If we go back to the original question.... it's about getting an accurate velocity average, to meet the rules of a competition. So, part of that is not only the average, but what sorts of extreme spreads that different loads are giving. Lower extreme spread, less change of showing up for competition and not making the minimum threshold.

That's a situation where "more is better" for sure. If you want to get an idea of statistical validity of small sample sizes, look up Student's T-test.

I was going to comment regarding t-Statistics, but you beat me to it. People who know "a little" statistics believe that "2-sigma" includes a 95% confidence interval, but (as someone else posted) 30 shots are considered a minimum for the 2-sigma rule to equate to 95% confidence.

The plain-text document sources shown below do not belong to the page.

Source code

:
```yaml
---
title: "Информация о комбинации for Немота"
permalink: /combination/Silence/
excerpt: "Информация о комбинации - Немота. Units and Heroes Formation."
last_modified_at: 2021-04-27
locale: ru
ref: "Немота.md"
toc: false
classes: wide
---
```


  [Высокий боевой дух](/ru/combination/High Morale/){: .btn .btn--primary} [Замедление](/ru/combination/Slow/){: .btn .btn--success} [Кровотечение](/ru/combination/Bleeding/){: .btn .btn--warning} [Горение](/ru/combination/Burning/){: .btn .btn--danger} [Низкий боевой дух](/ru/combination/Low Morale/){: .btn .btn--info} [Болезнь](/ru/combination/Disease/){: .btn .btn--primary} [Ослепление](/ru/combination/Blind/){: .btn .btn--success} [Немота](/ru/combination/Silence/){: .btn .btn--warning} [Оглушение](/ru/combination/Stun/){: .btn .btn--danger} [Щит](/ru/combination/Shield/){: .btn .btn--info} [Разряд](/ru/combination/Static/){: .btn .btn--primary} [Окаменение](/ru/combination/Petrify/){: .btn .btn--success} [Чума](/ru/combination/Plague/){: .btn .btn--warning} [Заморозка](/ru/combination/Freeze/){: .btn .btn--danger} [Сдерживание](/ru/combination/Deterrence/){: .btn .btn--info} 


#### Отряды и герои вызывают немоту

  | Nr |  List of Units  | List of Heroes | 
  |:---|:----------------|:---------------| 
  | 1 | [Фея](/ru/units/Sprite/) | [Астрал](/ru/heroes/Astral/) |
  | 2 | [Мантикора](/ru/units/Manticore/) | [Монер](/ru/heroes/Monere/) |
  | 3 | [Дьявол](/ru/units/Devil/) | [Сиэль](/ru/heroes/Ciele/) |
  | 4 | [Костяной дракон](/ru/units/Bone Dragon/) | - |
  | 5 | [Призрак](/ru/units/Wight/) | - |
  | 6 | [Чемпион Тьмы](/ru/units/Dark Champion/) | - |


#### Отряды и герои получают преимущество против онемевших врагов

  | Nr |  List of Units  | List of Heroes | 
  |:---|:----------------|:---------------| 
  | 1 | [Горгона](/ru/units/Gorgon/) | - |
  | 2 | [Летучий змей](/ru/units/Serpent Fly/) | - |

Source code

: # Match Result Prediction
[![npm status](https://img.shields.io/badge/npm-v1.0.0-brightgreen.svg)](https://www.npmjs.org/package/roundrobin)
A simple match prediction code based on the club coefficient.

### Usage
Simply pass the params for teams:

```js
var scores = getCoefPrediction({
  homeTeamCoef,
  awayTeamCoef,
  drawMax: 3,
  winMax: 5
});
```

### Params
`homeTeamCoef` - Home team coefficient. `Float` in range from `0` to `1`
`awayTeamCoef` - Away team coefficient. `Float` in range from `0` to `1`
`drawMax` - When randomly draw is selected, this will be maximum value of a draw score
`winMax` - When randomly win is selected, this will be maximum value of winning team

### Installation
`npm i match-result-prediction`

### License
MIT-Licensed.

The actual distribution is, as you say, the t-Distribution, which gradually approaches the standard normal distribution for a "large number of shots." What is "large?" Well, statisticians consider 30 shots to be "close enough." If you have N shots, the confidence coefficient can be found from "t-tables" for N-1 degrees of freedom (df). Instead of "2" (actually 1.96 for the standard normal distribution), this coefficient increases with decreasing N (reflecting less "knowledge" of the real population being sampled). For N=7 shots (df=6), the confidence coefficient (t_alpha) is 2.447, while for N=5 (df=4), the confidence coefficient is 2.776. To construct a 95% confidence interval, you calculate the mean (m) and sample standard deviation (s, using N-1 weighting), and then you can conclude with 95% confidence that the "true" mean is inside the interval m +/- s x t_alpha. With decreasing N, t_alpha increases, so you have a larger confidence interval.